> **EXERCISE INSTRUCTIONS**:
Every record must be reproduced exactly. Leave none out.

Extracted data entries:
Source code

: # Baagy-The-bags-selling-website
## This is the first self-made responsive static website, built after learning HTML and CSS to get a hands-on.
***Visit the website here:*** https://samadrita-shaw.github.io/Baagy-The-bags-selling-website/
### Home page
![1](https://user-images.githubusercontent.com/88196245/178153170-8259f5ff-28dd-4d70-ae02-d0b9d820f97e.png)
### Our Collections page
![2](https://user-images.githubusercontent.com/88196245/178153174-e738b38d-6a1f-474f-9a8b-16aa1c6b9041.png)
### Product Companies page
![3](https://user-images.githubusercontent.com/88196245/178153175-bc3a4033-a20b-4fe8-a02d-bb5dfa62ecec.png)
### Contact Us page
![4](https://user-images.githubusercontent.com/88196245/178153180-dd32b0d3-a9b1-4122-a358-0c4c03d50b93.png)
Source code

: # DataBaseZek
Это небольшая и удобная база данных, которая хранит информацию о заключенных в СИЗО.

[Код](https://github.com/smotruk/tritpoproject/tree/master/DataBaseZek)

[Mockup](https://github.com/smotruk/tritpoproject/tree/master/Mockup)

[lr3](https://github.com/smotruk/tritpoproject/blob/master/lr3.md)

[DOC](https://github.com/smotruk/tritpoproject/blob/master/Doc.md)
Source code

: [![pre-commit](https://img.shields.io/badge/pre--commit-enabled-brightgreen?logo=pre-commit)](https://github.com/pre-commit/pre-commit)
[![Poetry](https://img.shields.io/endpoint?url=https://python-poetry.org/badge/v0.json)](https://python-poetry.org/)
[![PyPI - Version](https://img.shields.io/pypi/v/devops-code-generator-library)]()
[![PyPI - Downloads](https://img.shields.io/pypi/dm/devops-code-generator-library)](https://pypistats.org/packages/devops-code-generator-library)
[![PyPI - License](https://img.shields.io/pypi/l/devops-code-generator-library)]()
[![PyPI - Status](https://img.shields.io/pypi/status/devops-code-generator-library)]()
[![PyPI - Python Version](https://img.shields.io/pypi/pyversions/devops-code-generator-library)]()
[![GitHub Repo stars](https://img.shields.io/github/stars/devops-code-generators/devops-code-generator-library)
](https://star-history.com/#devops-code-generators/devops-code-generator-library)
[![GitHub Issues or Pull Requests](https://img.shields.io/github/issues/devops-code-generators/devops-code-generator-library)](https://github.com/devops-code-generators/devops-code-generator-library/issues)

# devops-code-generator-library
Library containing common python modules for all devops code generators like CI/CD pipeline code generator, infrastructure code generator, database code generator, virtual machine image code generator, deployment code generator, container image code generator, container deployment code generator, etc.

> **ANSWER BOX**:
Source code

: # Baagy-The-bags-selling-website
## This is the first self-made responsive static website, built after learning HTML and CSS to get a hands-on.
***Visit the website here:*** https://samadrita-shaw.github.io/Baagy-The-bags-selling-website/
### Home page
![1](https://user-images.githubusercontent.com/88196245/178153170-8259f5ff-28dd-4d70-ae02-d0b9d820f97e.png)
### Our Collections page
![2](https://user-images.githubusercontent.com/88196245/178153174-e738b38d-6a1f-474f-9a8b-16aa1c6b9041.png)
### Product Companies page
![3](https://user-images.githubusercontent.com/88196245/178153175-bc3a4033-a20b-4fe8-a02d-bb5dfa62ecec.png)
### Contact Us page
![4](https://user-images.githubusercontent.com/88196245/178153180-dd32b0d3-a9b1-4122-a358-0c4c03d50b93.png)
Source code

: # DataBaseZek
Это небольшая и удобная база данных, которая хранит информацию о заключенных в СИЗО.

[Код](https://github.com/smotruk/tritpoproject/tree/master/DataBaseZek)

[Mockup](https://github.com/smotruk/tritpoproject/tree/master/Mockup)

[lr3](https://github.com/smotruk/tritpoproject/blob/master/lr3.md)

[DOC](https://github.com/smotruk/tritpoproject/blob/master/Doc.md)
Source code

: [![pre-commit](https://img.shields.io/badge/pre--commit-enabled-brightgreen?logo=pre-commit)](https://github.com/pre-commit/pre-commit)
[![Poetry](https://img.shields.io/endpoint?url=https://python-poetry.org/badge/v0.json)](https://python-poetry.org/)
[![PyPI - Version](https://img.shields.io/pypi/v/devops-code-generator-library)]()
[![PyPI - Downloads](https://img.shields.io/pypi/dm/devops-code-generator-library)](https://pypistats.org/packages/devops-code-generator-library)
[![PyPI - License](https://img.shields.io/pypi/l/devops-code-generator-library)]()
[![PyPI - Status](https://img.shields.io/pypi/status/devops-code-generator-library)]()
[![PyPI - Python Version](https://img.shields.io/pypi/pyversions/devops-code-generator-library)]()
[![GitHub Repo stars](https://img.shields.io/github/stars/devops-code-generators/devops-code-generator-library)
](https://star-history.com/#devops-code-generators/devops-code-generator-library)
[![GitHub Issues or Pull Requests](https://img.shields.io/github/issues/devops-code-generators/devops-code-generator-library)](https://github.com/devops-code-generators/devops-code-generator-library/issues)

# devops-code-generator-library
Library containing common python modules for all devops code generators like CI/CD pipeline code generator, infrastructure code generator, database code generator, virtual machine image code generator, deployment code generator, container image code generator, container deployment code generator, etc.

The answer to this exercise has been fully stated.